▸ **Task description**
Emit an exact copy of the lines running from the start of the records to the line containing "If you have", both included.

[Data excerpts]
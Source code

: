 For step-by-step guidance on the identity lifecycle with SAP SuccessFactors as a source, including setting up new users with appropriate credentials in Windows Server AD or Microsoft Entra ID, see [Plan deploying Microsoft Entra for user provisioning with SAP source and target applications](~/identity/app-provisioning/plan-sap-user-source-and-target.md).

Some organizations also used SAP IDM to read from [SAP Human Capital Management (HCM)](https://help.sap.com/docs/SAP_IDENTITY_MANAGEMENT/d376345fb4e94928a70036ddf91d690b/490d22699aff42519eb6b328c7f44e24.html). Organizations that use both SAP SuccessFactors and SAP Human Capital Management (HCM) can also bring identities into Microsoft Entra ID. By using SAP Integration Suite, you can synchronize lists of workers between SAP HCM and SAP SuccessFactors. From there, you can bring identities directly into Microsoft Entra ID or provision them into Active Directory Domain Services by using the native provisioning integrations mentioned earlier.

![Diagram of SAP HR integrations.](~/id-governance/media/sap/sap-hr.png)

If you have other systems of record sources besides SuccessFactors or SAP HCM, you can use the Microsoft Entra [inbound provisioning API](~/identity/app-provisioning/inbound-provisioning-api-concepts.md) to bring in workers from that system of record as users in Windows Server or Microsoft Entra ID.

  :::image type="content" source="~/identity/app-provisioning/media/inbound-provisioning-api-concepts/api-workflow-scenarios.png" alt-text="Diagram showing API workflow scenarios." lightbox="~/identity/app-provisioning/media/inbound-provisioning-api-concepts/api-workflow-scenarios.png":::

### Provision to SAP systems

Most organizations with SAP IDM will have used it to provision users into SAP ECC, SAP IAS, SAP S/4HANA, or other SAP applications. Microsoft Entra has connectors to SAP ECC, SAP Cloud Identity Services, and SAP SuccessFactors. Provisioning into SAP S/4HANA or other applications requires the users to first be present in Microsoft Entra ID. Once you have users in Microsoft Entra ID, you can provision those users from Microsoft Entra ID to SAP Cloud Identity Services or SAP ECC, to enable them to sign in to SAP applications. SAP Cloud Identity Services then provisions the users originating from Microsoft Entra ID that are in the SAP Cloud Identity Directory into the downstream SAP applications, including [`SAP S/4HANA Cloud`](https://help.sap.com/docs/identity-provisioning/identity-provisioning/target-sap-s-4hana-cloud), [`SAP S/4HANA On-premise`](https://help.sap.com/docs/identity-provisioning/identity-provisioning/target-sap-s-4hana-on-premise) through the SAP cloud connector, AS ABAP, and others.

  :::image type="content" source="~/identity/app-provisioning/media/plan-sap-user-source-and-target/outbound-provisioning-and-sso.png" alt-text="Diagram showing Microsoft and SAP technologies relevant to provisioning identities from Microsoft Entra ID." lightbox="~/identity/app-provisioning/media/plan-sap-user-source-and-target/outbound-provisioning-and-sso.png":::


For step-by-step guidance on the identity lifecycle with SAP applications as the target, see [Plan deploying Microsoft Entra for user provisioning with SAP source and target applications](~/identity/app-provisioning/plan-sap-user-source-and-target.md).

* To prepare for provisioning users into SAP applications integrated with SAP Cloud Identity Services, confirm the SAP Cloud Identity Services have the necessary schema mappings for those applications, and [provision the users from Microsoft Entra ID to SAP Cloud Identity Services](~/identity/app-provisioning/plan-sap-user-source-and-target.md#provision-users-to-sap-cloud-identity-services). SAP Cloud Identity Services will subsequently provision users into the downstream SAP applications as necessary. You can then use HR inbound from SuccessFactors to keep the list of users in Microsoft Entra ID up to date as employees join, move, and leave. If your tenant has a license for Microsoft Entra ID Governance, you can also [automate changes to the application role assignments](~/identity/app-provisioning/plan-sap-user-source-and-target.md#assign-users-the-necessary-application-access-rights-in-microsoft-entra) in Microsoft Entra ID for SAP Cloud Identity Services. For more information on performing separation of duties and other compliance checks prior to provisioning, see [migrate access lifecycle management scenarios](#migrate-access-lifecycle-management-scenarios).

▸ **Task solution**
Source code

: For step-by-step guidance on the identity lifecycle with SAP SuccessFactors as a source, including setting up new users with appropriate credentials in Windows Server AD or Microsoft Entra ID, see [Plan deploying Microsoft Entra for user provisioning with SAP source and target applications](~/identity/app-provisioning/plan-sap-user-source-and-target.md).

Some organizations also used SAP IDM to read from [SAP Human Capital Management (HCM)](https://help.sap.com/docs/SAP_IDENTITY_MANAGEMENT/d376345fb4e94928a70036ddf91d690b/490d22699aff42519eb6b328c7f44e24.html). Organizations that use both SAP SuccessFactors and SAP Human Capital Management (HCM) can also bring identities into Microsoft Entra ID. By using SAP Integration Suite, you can synchronize lists of workers between SAP HCM and SAP SuccessFactors. From there, you can bring identities directly into Microsoft Entra ID or provision them into Active Directory Domain Services by using the native provisioning integrations mentioned earlier.

![Diagram of SAP HR integrations.](~/id-governance/media/sap/sap-hr.png)

If you have other systems of record sources besides SuccessFactors or SAP HCM, you can use the Microsoft Entra [inbound provisioning API](~/identity/app-provisioning/inbound-provisioning-api-concepts.md) to bring in workers from that system of record as users in Windows Server or Microsoft Entra ID.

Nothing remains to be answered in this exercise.